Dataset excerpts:
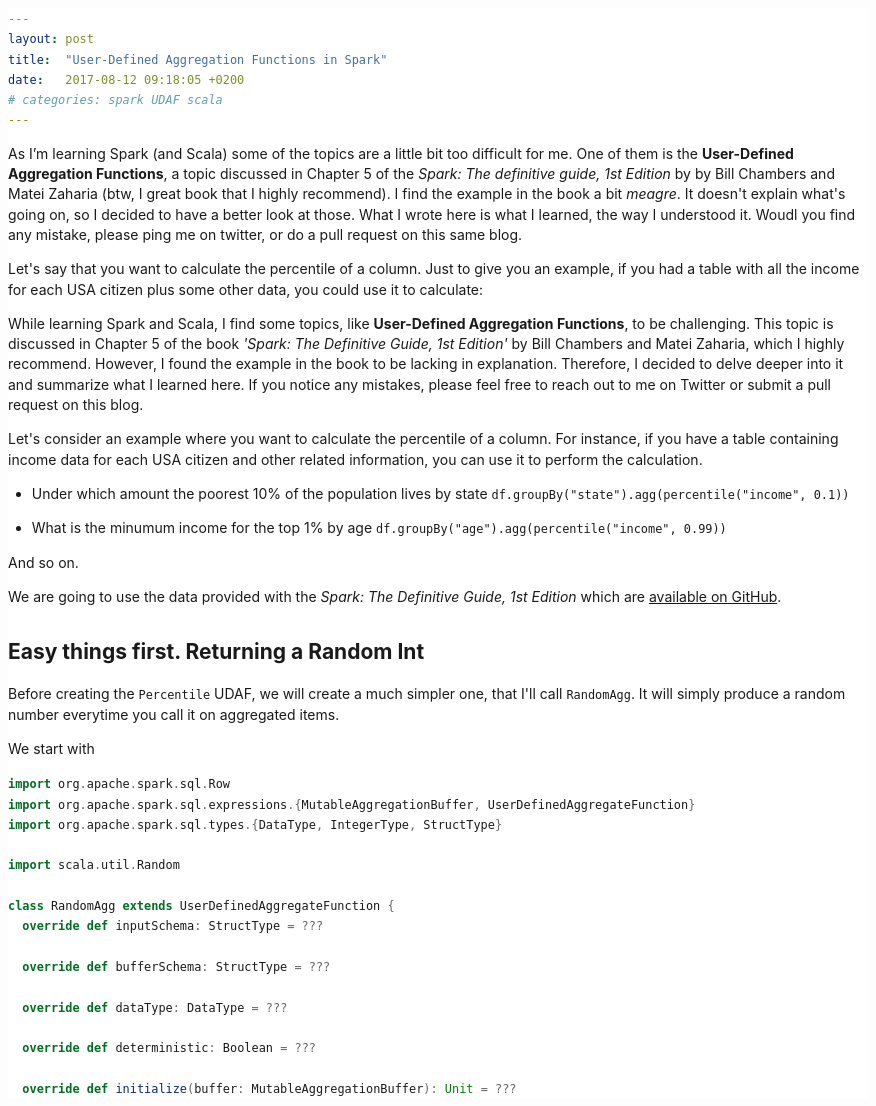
 ```yaml
---
layout: post
title:  "User-Defined Aggregation Functions in Spark"
date:   2017-08-12 09:18:05 +0200
# categories: spark UDAF scala
---
```


As I’m learning Spark (and Scala) some of the topics are a little bit too difficult for me.
One of them is the **User-Defined Aggregation Functions**, a topic discussed in Chapter 5 of the *Spark: The definitive guide, 1st Edition* by by Bill Chambers and Matei Zaharia (btw, I great book that I highly recommend).
I find the example in the book a bit _meagre_. It doesn't explain what's going on, so I decided to have a better look at those. What I wrote here is what I learned, the way I understood it. Woudl you find any mistake, please ping me on twitter, or do a pull request on this same blog.

Let's say that you want to calculate the percentile of a column. Just to give you an example, if you had a table with all the income for each USA citizen plus some other data, you could use it to calculate:

While learning Spark and Scala, I find some topics, like **User-Defined Aggregation Functions**, to be challenging. This topic is discussed in Chapter 5 of the book *'Spark: The Definitive Guide, 1st Edition'* by Bill Chambers and Matei Zaharia, which I highly recommend. However, I found the example in the book to be lacking in explanation. Therefore, I decided to delve deeper into it and summarize what I learned here. If you notice any mistakes, please feel free to reach out to me on Twitter or submit a pull request on this blog.

Let's consider an example where you want to calculate the percentile of a column. For instance, if you have a table containing income data for each USA citizen and other related information, you can use it to perform the calculation.


* Under which amount the poorest 10% of the population lives by state
  ```df.groupBy("state").agg(percentile("income", 0.1))```

* What is the minumum income for the top 1% by age
  ```df.groupBy("age").agg(percentile("income", 0.99))```

And so on.

We are going to use the data provided with the *Spark: The Definitive Guide, 1st Edition* which are [available on GitHub](https://github.com/databricks/Spark-The-Definitive-Guide).

## Easy things first. Returning a Random Int

Before creating the `Percentile` UDAF, we will create a much simpler one, that I'll call `RandomAgg`. It will simply produce a random number everytime you call it on aggregated items.

We start with
```scala
import org.apache.spark.sql.Row
import org.apache.spark.sql.expressions.{MutableAggregationBuffer, UserDefinedAggregateFunction}
import org.apache.spark.sql.types.{DataType, IntegerType, StructType}

import scala.util.Random

class RandomAgg extends UserDefinedAggregateFunction {
  override def inputSchema: StructType = ???

  override def bufferSchema: StructType = ???

  override def dataType: DataType = ???

  override def deterministic: Boolean = ???

  override def initialize(buffer: MutableAggregationBuffer): Unit = ???
  ```
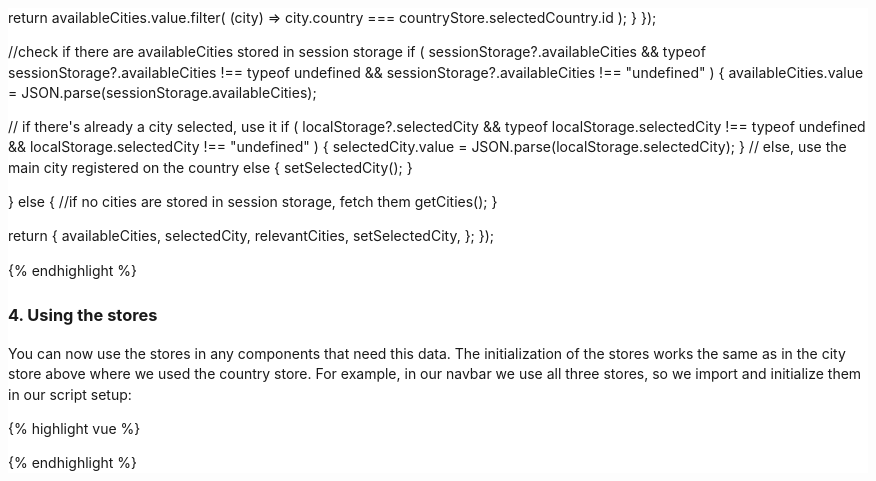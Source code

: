 return availableCities.value.filter(
(city) => city.country === countryStore.selectedCountry.id
);
}
});

//check if there are availableCities stored in session storage
if (
sessionStorage?.availableCities &&
typeof sessionStorage?.availableCities !== typeof undefined &&
sessionStorage?.availableCities !== "undefined"
) {
availableCities.value = JSON.parse(sessionStorage.availableCities);

// if there's already a city selected, use it
if (
localStorage?.selectedCity &&
typeof localStorage.selectedCity !== typeof undefined &&
localStorage.selectedCity !== "undefined"
) {
selectedCity.value = JSON.parse(localStorage.selectedCity);
}
// else, use the main city registered on the country
else {
setSelectedCity();
}

} else {
//if no cities are stored in session storage, fetch them
getCities();
}

return {
availableCities,
selectedCity,
relevantCities,
setSelectedCity,
};
});

{% endhighlight %}

### 4. Using the stores

You can now use the stores in any components that need this data. The initialization of the stores works the same as in the city store above where we used the country store. For example, in our navbar we use all three stores, so we import and initialize them in our script setup:

{% highlight vue %}

<script setup>
import { useCountryStore } from "@/stores/country";
import { useCityStore } from "@/stores/city";
import { useLanguageStore } from "@/stores/language";

const countryStore = useCountryStore();
const cityStore = useCityStore();
const languageStore = useLanguageStore();
</script>

{% endhighlight %}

● TO DO
Of the lines above, output exactly those from the line bearing "While learning Spark" through the line bearing "## Easy things first. Returning a Random Int", inclusive.

● OUTPUT FOR THIS EXERCISE
While learning Spark and Scala, I find some topics, like **User-Defined Aggregation Functions**, to be challenging. This topic is discussed in Chapter 5 of the book *'Spark: The Definitive Guide, 1st Edition'* by Bill Chambers and Matei Zaharia, which I highly recommend. However, I found the example in the book to be lacking in explanation. Therefore, I decided to delve deeper into it and summarize what I learned here. If you notice any mistakes, please feel free to reach out to me on Twitter or submit a pull request on this blog.

Let's consider an example where you want to calculate the percentile of a column. For instance, if you have a table containing income data for each USA citizen and other related information, you can use it to perform the calculation.


* Under which amount the poorest 10% of the population lives by state
  ```df.groupBy("state").agg(percentile("income", 0.1))```

* What is the minumum income for the top 1% by age
  ```df.groupBy("age").agg(percentile("income", 0.99))```

And so on.

We are going to use the data provided with the *Spark: The Definitive Guide, 1st Edition* which are [available on GitHub](https://github.com/databricks/Spark-The-Definitive-Guide).

## Easy things first. Returning a Random Int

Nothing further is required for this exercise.